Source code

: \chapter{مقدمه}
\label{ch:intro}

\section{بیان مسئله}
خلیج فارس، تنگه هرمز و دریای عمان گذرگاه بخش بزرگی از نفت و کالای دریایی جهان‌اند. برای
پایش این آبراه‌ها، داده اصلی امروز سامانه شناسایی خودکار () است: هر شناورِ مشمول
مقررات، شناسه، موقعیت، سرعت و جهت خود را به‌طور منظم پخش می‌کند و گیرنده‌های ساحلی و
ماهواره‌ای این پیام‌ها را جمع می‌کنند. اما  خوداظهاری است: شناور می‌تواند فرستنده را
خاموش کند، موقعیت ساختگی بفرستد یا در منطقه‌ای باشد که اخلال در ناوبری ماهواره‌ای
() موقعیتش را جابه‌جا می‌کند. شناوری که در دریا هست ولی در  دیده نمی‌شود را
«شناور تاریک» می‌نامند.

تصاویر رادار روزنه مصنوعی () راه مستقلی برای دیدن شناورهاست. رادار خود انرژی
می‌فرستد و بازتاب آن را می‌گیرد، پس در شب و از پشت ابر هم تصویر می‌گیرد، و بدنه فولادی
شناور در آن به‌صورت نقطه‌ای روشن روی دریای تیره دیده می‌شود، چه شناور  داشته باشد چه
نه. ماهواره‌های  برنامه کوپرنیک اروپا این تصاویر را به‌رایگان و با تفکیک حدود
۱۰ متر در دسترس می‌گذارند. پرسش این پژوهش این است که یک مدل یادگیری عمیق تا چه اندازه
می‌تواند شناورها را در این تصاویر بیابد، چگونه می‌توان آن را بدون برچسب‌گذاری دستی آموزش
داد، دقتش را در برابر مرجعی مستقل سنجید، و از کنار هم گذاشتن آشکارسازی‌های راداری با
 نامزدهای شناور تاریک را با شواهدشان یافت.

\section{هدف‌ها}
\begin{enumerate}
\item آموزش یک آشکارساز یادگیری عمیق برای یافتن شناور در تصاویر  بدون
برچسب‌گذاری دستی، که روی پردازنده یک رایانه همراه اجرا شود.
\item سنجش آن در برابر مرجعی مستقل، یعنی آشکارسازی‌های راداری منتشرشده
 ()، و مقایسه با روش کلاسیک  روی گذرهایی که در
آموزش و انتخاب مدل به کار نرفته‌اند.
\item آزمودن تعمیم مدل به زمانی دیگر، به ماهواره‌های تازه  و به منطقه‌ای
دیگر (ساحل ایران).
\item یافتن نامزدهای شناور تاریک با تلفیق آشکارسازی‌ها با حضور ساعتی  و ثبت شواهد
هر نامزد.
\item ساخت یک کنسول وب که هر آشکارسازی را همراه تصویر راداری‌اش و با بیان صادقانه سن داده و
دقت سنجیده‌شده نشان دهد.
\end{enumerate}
*-*-*
__How to complete this task__. Write out every line, unchanged, from the one containing "آشکارسازی‌های راداری منتشرشده" through the closing line of the data.

__Finished exercise__.
\item سنجش آن در برابر مرجعی مستقل، یعنی آشکارسازی‌های راداری منتشرشده
 ()، و مقایسه با روش کلاسیک  روی گذرهایی که در
آموزش و انتخاب مدل به کار نرفته‌اند.
\item آزمودن تعمیم مدل به زمانی دیگر، به ماهواره‌های تازه  و به منطقه‌ای
دیگر (ساحل ایران).
\item یافتن نامزدهای شناور تاریک با تلفیق آشکارسازی‌ها با حضور ساعتی  و ثبت شواهد
هر نامزد.
\item ساخت یک کنسول وب که هر آشکارسازی را همراه تصویر راداری‌اش و با بیان صادقانه سن داده و
دقت سنجیده‌شده نشان دهد.
\end{enumerate}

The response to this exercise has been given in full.